A provision is described as non-justiciable when no court can compel its enforcement; the aggrieved party has no judicial remedy for its violation, and compliance rests on political accountability rather than legal sanction. In Indian constitutional law the term attaches most prominently to the Directive Principles of State Policy (DPSP) in Part IV of the Constitution. Article 37 declares that the principles in Part IV "shall not be enforceable by any court," even while affirming that they are "fundamental in the governance of the country" and that it is the duty of the State to apply them in making laws. This stands in deliberate contrast to the Fundamental Rights of Part III, which are justiciable and directly enforceable through the constitutional remedies guaranteed by Article 32 (Supreme Court) and Article 226 (High Courts). The distinction traces to the framers' adoption of the Irish model (Article 45 of the Irish Constitution of 1937), itself drawn from the Spanish Republican Constitution.

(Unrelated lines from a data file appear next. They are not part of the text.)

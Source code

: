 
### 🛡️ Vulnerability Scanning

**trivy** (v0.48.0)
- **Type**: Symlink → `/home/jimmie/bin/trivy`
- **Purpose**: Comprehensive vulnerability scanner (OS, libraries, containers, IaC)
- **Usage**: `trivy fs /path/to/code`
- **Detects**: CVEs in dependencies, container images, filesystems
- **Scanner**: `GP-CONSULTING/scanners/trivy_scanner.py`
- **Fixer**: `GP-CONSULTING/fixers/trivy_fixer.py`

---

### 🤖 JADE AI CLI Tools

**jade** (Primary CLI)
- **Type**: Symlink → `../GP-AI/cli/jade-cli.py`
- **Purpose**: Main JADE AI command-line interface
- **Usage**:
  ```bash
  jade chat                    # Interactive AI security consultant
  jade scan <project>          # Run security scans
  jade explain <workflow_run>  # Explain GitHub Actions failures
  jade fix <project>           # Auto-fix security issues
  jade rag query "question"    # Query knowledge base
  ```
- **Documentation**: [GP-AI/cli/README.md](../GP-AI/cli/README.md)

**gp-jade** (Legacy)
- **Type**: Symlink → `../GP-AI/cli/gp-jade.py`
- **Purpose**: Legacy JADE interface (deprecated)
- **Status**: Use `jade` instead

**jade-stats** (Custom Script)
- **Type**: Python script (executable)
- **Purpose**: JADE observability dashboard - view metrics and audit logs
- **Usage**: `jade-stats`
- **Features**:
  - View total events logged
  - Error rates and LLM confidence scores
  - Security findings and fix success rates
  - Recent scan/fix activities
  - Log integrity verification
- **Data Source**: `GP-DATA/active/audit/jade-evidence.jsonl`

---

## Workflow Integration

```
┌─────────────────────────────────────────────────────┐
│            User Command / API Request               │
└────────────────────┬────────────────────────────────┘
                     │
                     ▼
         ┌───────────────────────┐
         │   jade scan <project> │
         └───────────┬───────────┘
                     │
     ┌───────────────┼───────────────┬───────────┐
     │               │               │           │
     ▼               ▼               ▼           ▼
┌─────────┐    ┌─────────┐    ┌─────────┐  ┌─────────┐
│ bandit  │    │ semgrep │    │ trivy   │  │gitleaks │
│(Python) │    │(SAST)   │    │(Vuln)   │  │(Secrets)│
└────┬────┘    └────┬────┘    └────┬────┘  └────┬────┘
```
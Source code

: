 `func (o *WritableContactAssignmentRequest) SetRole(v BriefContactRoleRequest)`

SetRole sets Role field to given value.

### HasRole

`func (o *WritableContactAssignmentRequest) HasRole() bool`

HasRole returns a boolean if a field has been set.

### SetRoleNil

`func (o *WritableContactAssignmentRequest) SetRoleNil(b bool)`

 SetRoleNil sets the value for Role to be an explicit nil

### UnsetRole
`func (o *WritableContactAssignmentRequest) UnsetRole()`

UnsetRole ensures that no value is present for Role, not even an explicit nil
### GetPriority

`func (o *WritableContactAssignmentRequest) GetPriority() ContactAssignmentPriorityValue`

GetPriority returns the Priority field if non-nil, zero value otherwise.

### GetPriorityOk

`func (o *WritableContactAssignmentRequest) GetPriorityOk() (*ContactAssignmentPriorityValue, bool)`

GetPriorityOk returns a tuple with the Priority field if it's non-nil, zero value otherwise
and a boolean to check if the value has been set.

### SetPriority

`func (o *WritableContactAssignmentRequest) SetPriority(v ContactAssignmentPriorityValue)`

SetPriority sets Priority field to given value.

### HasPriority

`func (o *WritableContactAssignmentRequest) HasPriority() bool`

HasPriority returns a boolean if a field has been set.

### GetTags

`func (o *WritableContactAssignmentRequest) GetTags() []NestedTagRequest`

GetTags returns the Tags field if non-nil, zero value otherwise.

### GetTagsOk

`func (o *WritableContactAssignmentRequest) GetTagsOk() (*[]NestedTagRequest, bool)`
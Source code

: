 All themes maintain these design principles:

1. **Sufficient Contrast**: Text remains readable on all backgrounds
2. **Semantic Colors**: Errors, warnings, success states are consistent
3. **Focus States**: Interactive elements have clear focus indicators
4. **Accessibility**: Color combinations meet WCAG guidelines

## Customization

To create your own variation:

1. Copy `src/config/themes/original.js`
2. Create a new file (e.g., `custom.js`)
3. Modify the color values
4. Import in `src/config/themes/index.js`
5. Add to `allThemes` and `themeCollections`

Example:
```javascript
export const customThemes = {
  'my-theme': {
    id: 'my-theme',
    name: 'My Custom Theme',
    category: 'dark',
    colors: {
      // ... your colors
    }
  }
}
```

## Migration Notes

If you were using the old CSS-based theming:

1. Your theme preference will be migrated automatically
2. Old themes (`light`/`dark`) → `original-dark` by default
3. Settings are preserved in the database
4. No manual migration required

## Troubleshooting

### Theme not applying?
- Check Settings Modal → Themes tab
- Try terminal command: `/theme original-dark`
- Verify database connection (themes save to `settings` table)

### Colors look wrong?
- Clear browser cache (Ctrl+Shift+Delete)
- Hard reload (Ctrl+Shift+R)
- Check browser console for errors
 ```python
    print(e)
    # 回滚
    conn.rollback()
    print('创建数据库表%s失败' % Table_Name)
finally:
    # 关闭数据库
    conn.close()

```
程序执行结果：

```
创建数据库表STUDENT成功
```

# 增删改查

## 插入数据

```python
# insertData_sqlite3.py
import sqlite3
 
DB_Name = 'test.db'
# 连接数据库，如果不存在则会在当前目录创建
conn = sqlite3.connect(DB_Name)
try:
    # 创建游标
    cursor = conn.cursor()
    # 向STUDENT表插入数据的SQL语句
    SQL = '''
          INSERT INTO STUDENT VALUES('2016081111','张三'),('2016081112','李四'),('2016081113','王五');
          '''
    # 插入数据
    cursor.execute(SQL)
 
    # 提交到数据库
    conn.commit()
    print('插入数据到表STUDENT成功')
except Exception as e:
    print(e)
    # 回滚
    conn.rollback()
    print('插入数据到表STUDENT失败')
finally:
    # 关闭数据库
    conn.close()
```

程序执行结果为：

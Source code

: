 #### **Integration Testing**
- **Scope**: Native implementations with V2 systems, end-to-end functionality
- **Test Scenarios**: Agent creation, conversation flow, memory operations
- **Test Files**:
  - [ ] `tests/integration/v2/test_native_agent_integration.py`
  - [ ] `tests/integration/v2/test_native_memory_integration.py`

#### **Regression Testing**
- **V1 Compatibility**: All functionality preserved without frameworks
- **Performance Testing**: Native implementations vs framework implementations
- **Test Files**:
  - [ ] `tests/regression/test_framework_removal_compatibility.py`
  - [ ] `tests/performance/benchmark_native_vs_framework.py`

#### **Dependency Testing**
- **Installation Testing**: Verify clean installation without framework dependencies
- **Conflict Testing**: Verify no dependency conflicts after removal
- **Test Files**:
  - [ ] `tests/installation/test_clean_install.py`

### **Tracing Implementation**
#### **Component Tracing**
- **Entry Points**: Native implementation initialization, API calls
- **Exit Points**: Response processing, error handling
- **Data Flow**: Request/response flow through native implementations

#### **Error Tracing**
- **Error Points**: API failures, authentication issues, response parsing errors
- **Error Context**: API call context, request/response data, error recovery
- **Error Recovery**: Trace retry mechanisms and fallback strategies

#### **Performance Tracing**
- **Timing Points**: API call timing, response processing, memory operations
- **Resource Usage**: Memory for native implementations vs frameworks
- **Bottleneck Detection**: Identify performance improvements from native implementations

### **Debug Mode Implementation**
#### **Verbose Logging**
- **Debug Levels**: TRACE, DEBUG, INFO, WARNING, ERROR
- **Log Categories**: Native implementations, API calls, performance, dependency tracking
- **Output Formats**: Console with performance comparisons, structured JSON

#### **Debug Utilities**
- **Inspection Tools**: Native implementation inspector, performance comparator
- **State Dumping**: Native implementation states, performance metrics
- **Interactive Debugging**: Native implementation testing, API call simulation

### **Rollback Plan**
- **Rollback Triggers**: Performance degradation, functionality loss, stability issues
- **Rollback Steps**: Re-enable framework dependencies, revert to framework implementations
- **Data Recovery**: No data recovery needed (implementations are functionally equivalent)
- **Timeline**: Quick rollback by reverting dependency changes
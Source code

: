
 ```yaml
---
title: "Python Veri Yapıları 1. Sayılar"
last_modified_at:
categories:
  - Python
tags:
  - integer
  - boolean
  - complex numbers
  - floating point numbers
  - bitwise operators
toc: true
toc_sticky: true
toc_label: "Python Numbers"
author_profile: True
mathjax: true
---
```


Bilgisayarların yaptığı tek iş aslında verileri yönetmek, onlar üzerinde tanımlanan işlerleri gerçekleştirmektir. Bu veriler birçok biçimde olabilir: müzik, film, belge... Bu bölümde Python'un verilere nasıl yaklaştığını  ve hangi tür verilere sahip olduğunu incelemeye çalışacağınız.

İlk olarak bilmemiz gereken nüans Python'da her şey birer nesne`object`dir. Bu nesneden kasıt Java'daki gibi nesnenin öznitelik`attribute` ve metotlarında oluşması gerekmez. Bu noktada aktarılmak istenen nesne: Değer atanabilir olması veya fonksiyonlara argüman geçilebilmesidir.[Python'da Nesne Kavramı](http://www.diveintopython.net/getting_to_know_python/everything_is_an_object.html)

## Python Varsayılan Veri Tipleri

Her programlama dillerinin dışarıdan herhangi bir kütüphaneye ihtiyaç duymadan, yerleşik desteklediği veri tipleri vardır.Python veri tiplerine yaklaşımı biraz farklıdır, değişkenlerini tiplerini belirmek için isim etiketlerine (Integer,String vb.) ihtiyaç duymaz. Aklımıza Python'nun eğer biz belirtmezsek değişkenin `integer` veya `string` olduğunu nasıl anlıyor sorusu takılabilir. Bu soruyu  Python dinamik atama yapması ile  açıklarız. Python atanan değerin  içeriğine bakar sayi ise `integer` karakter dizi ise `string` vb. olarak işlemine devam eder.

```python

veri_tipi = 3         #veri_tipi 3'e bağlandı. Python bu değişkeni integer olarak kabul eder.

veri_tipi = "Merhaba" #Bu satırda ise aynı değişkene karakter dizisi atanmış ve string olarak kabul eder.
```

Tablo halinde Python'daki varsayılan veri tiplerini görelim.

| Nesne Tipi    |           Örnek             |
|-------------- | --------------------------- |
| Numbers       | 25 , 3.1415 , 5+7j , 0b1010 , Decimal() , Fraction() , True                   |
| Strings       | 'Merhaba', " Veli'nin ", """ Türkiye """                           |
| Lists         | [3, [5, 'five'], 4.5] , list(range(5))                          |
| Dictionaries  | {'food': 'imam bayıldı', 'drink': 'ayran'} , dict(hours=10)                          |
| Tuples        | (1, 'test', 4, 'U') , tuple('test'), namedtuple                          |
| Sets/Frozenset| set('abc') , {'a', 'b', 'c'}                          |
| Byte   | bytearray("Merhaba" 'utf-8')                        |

The non-justiciable character of a provision means a court will not issue a writ, declaration, or injunction to enforce it as a free-standing right. Yet non-justiciability is not the same as legal irrelevance. The judiciary may read non-justiciable principles as aids to interpretation, using them to clarify ambiguous statutes and to expand the content of justiciable rights. The transformative jurisprudence around Article 21 illustrates this: in Unni Krishnan v. State of A.P. (1993) the Court drew on Article 45 to recognise a right to education, later crystallised by the 86th Amendment (2002) into the justiciable Article 21A. Beyond the DPSP, other constitutional duties are non-justiciable, including the Fundamental Duties in Article 51A (inserted by the 42nd Amendment, 1976 on the Swaran Singh Committee's recommendation) and certain provisions touching the conduct of government business.
In the event of a conflict between a Fundamental Right and a Directive Principle, the justiciable right ordinarily prevails, as held in State of Madras v. Champakam Dorairajan (1951), which prompted the First Amendment (1951). However, the Court has progressively harmonised the two, treating them as complementary; Minerva Mills v. Union of India (1980) declared the balance between Parts III and IV part of the basic structure, while Kesavananda Bharati (1973) emphasised their integrated reading. The 25th Amendment's Article 31C sought to shield laws giving effect to Articles 39(b) and (c) from challenge, a partial reversal of strict non-justiciability later limited by the courts.
For the UPSC examination, non-justiciable is core to GS Paper II (Indian Polity and Constitution) and the Prelims. Expect direct questions distinguishing justiciable Fundamental Rights from non-justiciable Directive Principles and Fundamental Duties, identifying Article 37 as the enabling provision, and matching landmark cases (Champakam Dorairajan, Minerva Mills, Unni Krishnan). A frequent analytical angle in Mains asks whether DPSP, though non-justiciable, are effectively binding through interpretive incorporation into Article 21 — testing the candidate's grasp of how non-enforceability coexists with constitutional significance.
Example
In State of Madras v. Champakam Dorairajan (1951), the Supreme Court held the non-justiciable Directive Principles could not override the justiciable Fundamental Right to equality, prompting Parliament to enact the First Constitutional Amendment that same year.
Frequently asked questions
Article 37 states that the provisions of Part IV shall not be enforceable by any court, while simultaneously declaring them fundamental in the governance of the country and a duty of the State to apply in lawmaking.